DRUGS Flashcards
ACEi ARBs Beta-blockers Diuretics
What is the mechanism of action, indications, and contraindications of GTN?
MOA: Venodilation.
Reduces venous return to the heart, reducing preload and myocardial oxygen requirement
INDICATIONS: stable angina, heart failure associated with acute MI (infusion)
CONTRAINDICATIONS: hypotension, hypovolemia, raised ICP
List 3 common adverse effects of GTN
Headache Flushing Palpitations Orthostatic hypotension Fainting Peripheral oedema
What is the mechanism of action, indication, and contraindication of ACE inhibitors?

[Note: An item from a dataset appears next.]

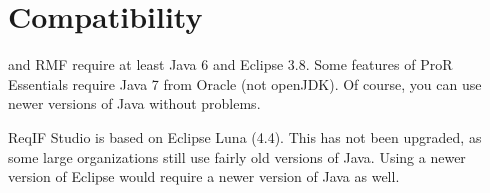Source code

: \section{Compatibility}

\pror{} and RMF require at least Java 6 and Eclipse 3.8.  Some features of ProR Essentials require Java 7 from Oracle (not openJDK). Of course, you can use newer versions of Java without problems.

ReqIF Studio is based on Eclipse Luna (4.4). This has not been upgraded, as some large organizations still use fairly old versions of Java. Using a newer version of Eclipse would require a newer version of Java as well.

MOA: Prevents the conversion of angiotensin I to II, inhibiting the vasoconstrictive, sodium retention, and aldosterone-releasing effects of ang II. Also inhibits bradykinin breakdown (bradykinin is a vasodilator).
INDICATIONS:
- Hypertension
- HFrEF
- Diabetic nephropathy
- Prevention of progressive renal failure in patients w/>1g per day of proteinuria
- Post-MI
CONTRAINDICATIONS:
- Hx of intolerance
- Hx of hereditary or idiopathic angioedema (rare, but serious)
- Pregnancy
- Renal Artery Stenosis to all functioning kidneys
What are the RELATIVE contraindications of ACE inhibitors?
- Hypotension (<90mmHg)
- Hyperkalemia (K>6): can cause arrhythmias, death
- Renal impairment
What causes the ACE inhibitor-induced cough?
ACE inhibitors prevent the breakdown of bradykinin.
Bradykinin accumulation can cause cough (in 5-10%) due to pro-inflammatory peptides and local release of histamine.
How does GTN dosage differ for angina and acute decompensated HF?
GTN dosage for ADHF is much higher. At this dosage, it dilates the arteries as well as the veins.
This decreases the afterload so the heart doesn’t have to pump against as much resistance.
FOR PATIENTS ON ACE INHIBITORS:
When GFR relies heavily on the _______ arteriole, renal impairment is more common.
When GFR relies heavily on the EFFERENT arteriole, renal dysfunction is more common.
Give 2 examples of diseases in which GFR relies heavily on the efferent arteriole.
- Elderly
- Dehydrated
- Renovascular disease
- Pre-existing renal dysfunction (less nephrons, so each carries a greater load)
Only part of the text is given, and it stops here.